Müslüman ve Yahudi halkın yoğun biçimde yaşadığı kale içinde 20.yy.ın başlarında inşa edilen cami, Sakız Adası merkez camileri içerisinde en tahrip olmuş yapıdır. Bayraklı Camii’nin minaresi zaman içinde yıkılmış ve yerine bir daha yenisi yapılmamıştır.
Kale içindeki Türk Mezarlığı’nın hemen yakınında yer alan camii 1881 Sakız depreminde yıkılan Katolik kilisesinin arsasına inşa edilmiştir. Günümüzde harap ve kullanılamaz durumda olan yapının etrafında geniş saçakları ve ahşap cumbaları ile dikkat çeken çok sayıda Müslüman evleri bulunmaktadır. Caminin giriş cephesinde yer alan 1901 tarihli ve Sultan Abdulhamid tuğralı kitabede, yapının depremde yaşamını yitirenlerin anısına inşa edildiği yazılıdır.

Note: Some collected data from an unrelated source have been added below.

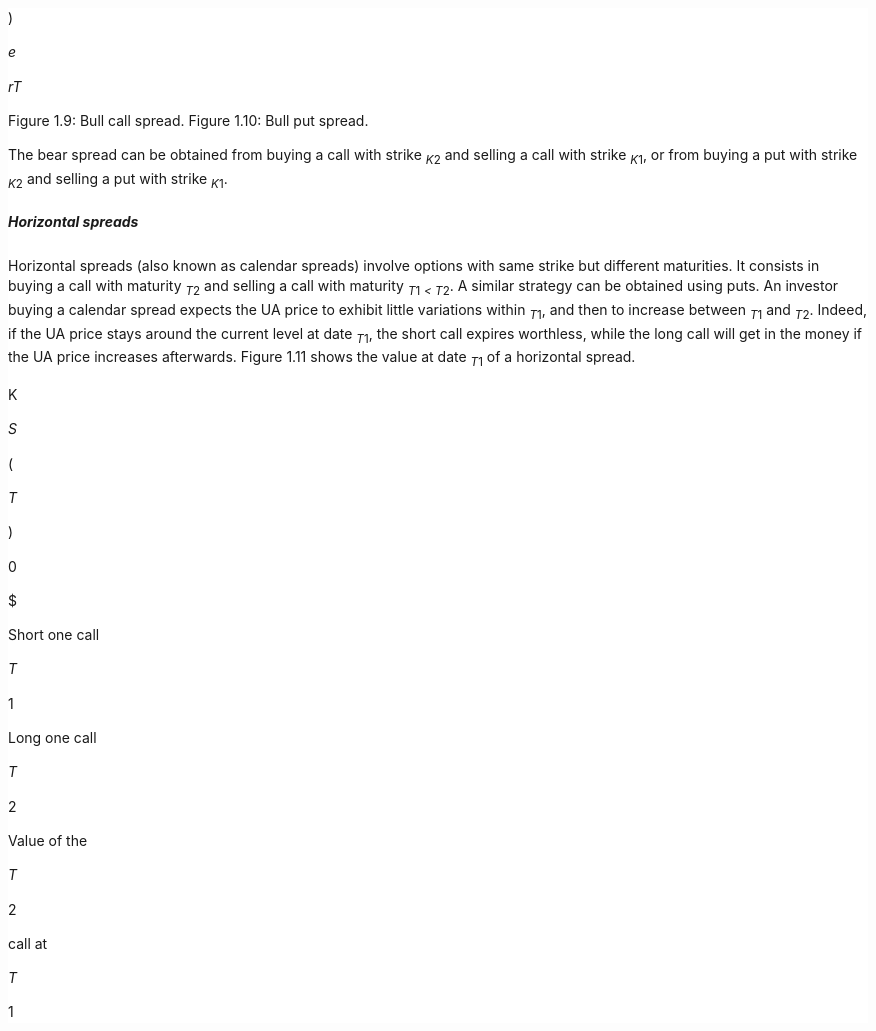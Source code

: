 )

_e_

_rT_

Figure 1.9: Bull call spread. Figure 1.10: Bull put spread.

The bear spread can be obtained from buying a call with strike _<sub>K</sub>_<sub>2</sub> and selling a call with strike _<sub>K</sub>_<sub>1</sub>, or from buying a put with strike _<sub>K</sub>_<sub>2</sub> and selling a put with strike _<sub>K</sub>_<sub>1</sub>.

##### Horizontal spreads

Horizontal spreads (also known as calendar spreads) involve options with same strike but different maturities. It consists in buying a call with maturity _<sub>T</sub>_<sub>2</sub> and selling a call with maturity _<sub>T</sub>_<sub>1</sub> _<sub>< T</sub>_<sub>2</sub>. A similar strategy can be obtained using puts. An investor buying a calendar spread expects the UA price to exhibit little variations within _<sub>T</sub>_<sub>1</sub>, and then to increase between _<sub>T</sub>_<sub>1</sub> and _<sub>T</sub>_<sub>2</sub>. Indeed, if the UA price stays around the current level at date _<sub>T</sub>_<sub>1</sub>, the short call expires worthless, while the long call will get in the money if the UA price increases afterwards. Figure 1.11 shows the value at date _<sub>T</sub>_<sub>1</sub> of a horizontal spread.

K

_S_

(

_T_

)

0

$

Short one call

_T_

1

Long one call

_T_

2

Value of the

_T_

2

call at

_T_

1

Adadaki Müslüman nüfusun ileri gelenlerinden Mehmet Melek Paşa tarafından 1768 yılında yaptırılan çeşme, Dimotikos Kipos (Halk Bahçesi) ‘un hemen karşısında yer almaktadır. Günümüzde ana cadde ile tali caddenin ortasında yer alan çeşmenin üzerinde 18.yy.la tarihlenen çok sayıda Osmanlıca metin mevcuttur.
Bu metinlerden birinde Mehmet Melek Paşa’nın çeşmeyi memleketinin ve halkının hayrına yaptırdığı yazılıdır. Geniş saçaklı ve kare planlı çeşme bu özelliği ile İstanbul’daki Sultanahmet ve Tophane Çeşme’lerini andırır. Ne var ki payitahttan kilometrelerce uzakta Sakız Adası’nda yapılan bu çeşme İstanbul’daki diğer saraylı örnekleri kadar şanslı değildir. Günümüzde suyu akmayan çeşmenin yazıt ve süslemeleri de tahrip olmuştur.

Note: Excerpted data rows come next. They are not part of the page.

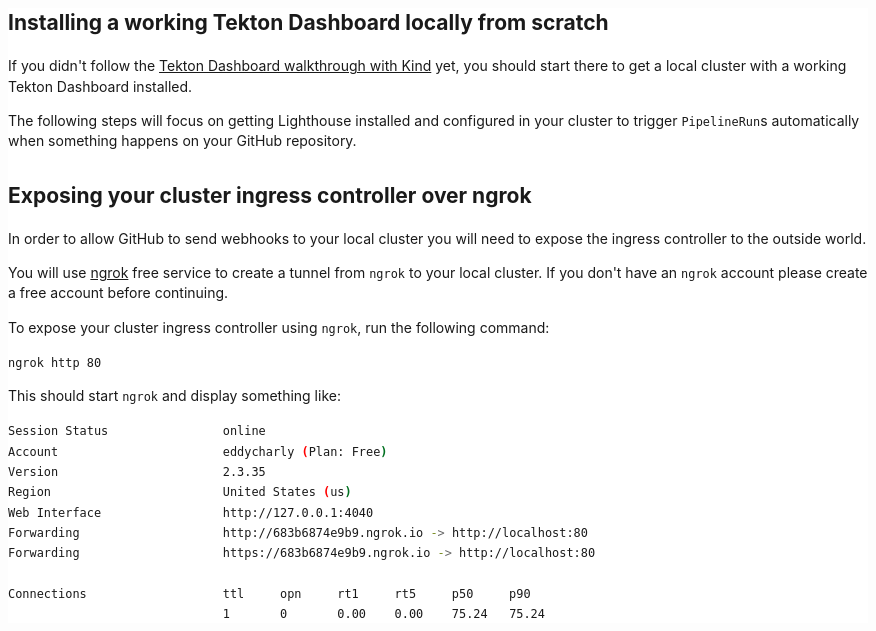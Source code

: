 ## Installing a working Tekton Dashboard locally from scratch

If you didn't follow the [Tekton Dashboard walkthrough with Kind](./walkthrough-kind.md) yet, you should start there to get a local cluster with a working Tekton Dashboard installed.

The following steps will focus on getting Lighthouse installed and configured in your cluster to trigger `PipelineRun`s automatically when something happens on your GitHub repository.

## Exposing your cluster ingress controller over ngrok

In order to allow GitHub to send webhooks to your local cluster you will need to expose the ingress controller to the outside world.

You will use [ngrok](https://ngrok.com) free service to create a tunnel from `ngrok` to your local cluster. If you don't have an `ngrok` account please create a free account before continuing.

To expose your cluster ingress controller using `ngrok`, run the following command:

```bash
ngrok http 80
```

This should start `ngrok` and display something like:

```bash
Session Status                online                                                                                                                                                                                                                                            
Account                       eddycharly (Plan: Free)                                                                                                                                                                                                                           
Version                       2.3.35                                                                                                                                                                                                                                            
Region                        United States (us)                                                                                                                                                                                                                                
Web Interface                 http://127.0.0.1:4040                                                                                                                                                                                                                             
Forwarding                    http://683b6874e9b9.ngrok.io -> http://localhost:80                                                                                                                                                                                               
Forwarding                    https://683b6874e9b9.ngrok.io -> http://localhost:80                                                                                                                                                                                              
                                                                                                                                                                                                                                                                                
Connections                   ttl     opn     rt1     rt5     p50     p90                                                                                                                                                                                                       
                              1       0       0.00    0.00    75.24   75.24                                                                                                                                                                                                     
```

Bir dönem Osmanlı donanmasının Azam-ı Derya’sı olarak görev yapan ‘kasap’ lakaplı Kara Ali Paşa’nın da kabrinin bulunduğu bu mezarlık Sakız Kalesi’nin içinde yer almaktadır.

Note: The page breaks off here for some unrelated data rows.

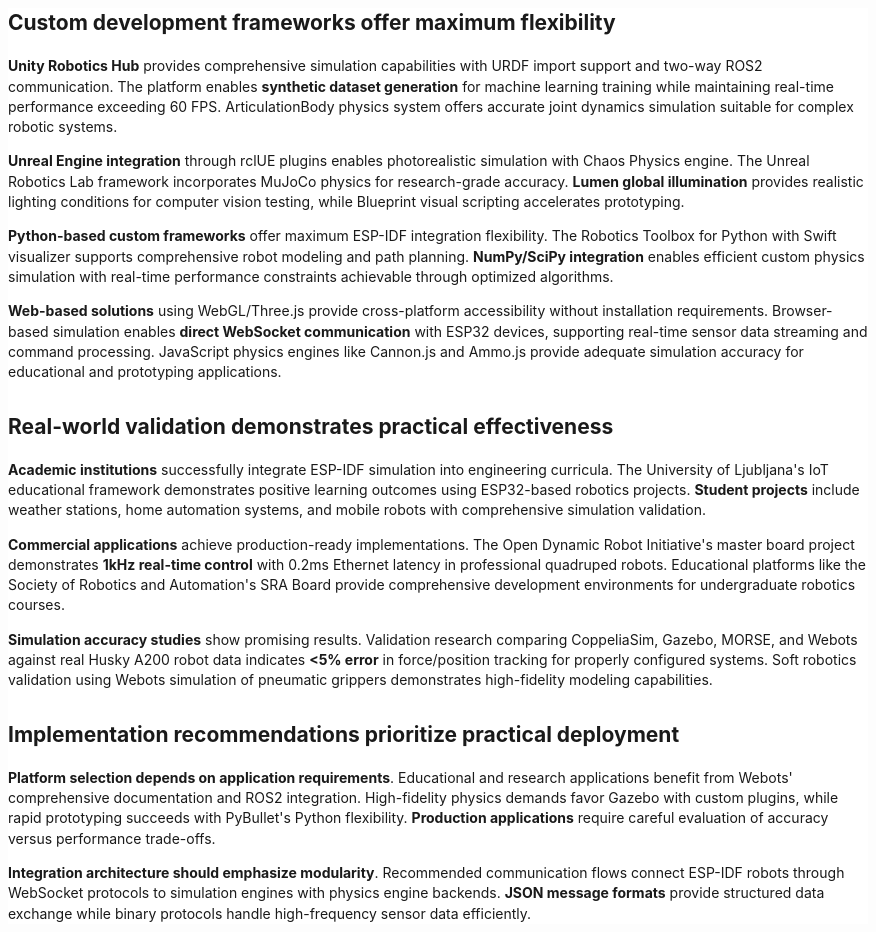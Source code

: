 ## Custom development frameworks offer maximum flexibility

**Unity Robotics Hub** provides comprehensive simulation capabilities with URDF import support and two-way ROS2 communication. The platform enables **synthetic dataset generation** for machine learning training while maintaining real-time performance exceeding 60 FPS. ArticulationBody physics system offers accurate joint dynamics simulation suitable for complex robotic systems.

**Unreal Engine integration** through rclUE plugins enables photorealistic simulation with Chaos Physics engine. The Unreal Robotics Lab framework incorporates MuJoCo physics for research-grade accuracy. **Lumen global illumination** provides realistic lighting conditions for computer vision testing, while Blueprint visual scripting accelerates prototyping.

**Python-based custom frameworks** offer maximum ESP-IDF integration flexibility. The Robotics Toolbox for Python with Swift visualizer supports comprehensive robot modeling and path planning. **NumPy/SciPy integration** enables efficient custom physics simulation with real-time performance constraints achievable through optimized algorithms.

**Web-based solutions** using WebGL/Three.js provide cross-platform accessibility without installation requirements. Browser-based simulation enables **direct WebSocket communication** with ESP32 devices, supporting real-time sensor data streaming and command processing. JavaScript physics engines like Cannon.js and Ammo.js provide adequate simulation accuracy for educational and prototyping applications.

## Real-world validation demonstrates practical effectiveness

**Academic institutions** successfully integrate ESP-IDF simulation into engineering curricula. The University of Ljubljana's IoT educational framework demonstrates positive learning outcomes using ESP32-based robotics projects. **Student projects** include weather stations, home automation systems, and mobile robots with comprehensive simulation validation.

**Commercial applications** achieve production-ready implementations. The Open Dynamic Robot Initiative's master board project demonstrates **1kHz real-time control** with 0.2ms Ethernet latency in professional quadruped robots. Educational platforms like the Society of Robotics and Automation's SRA Board provide comprehensive development environments for undergraduate robotics courses.

**Simulation accuracy studies** show promising results. Validation research comparing CoppeliaSim, Gazebo, MORSE, and Webots against real Husky A200 robot data indicates **\<5% error** in force/position tracking for properly configured systems. Soft robotics validation using Webots simulation of pneumatic grippers demonstrates high-fidelity modeling capabilities.

## Implementation recommendations prioritize practical deployment

**Platform selection depends on application requirements**. Educational and research applications benefit from Webots' comprehensive documentation and ROS2 integration. High-fidelity physics demands favor Gazebo with custom plugins, while rapid prototyping succeeds with PyBullet's Python flexibility. **Production applications** require careful evaluation of accuracy versus performance trade-offs.

**Integration architecture should emphasize modularity**. Recommended communication flows connect ESP-IDF robots through WebSocket protocols to simulation engines with physics engine backends. **JSON message formats** provide structured data exchange while binary protocols handle high-frequency sensor data efficiently.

1822 yılından 1890 yılına dek yaşamını kaybetmiş Türk ileri gelenlerinin kabirlerine ev sahipliği yapan bu mezarlık kale içindeki küçük meydanın hemen yanındadır. Barok üslubundaki mezar taşları ve lahitlerden oluşan mezarlıkta ilk dikkati çeken Kara Ali Paşa’nın çift sütunlu anıtsal lahitidir. Genellikle 19.yy.ın ikinci yarısına ait şahideler ( sikkeli mezar taşları ), hatai, goncagül, karanfil ve meyve örgeleri ile bezelidir.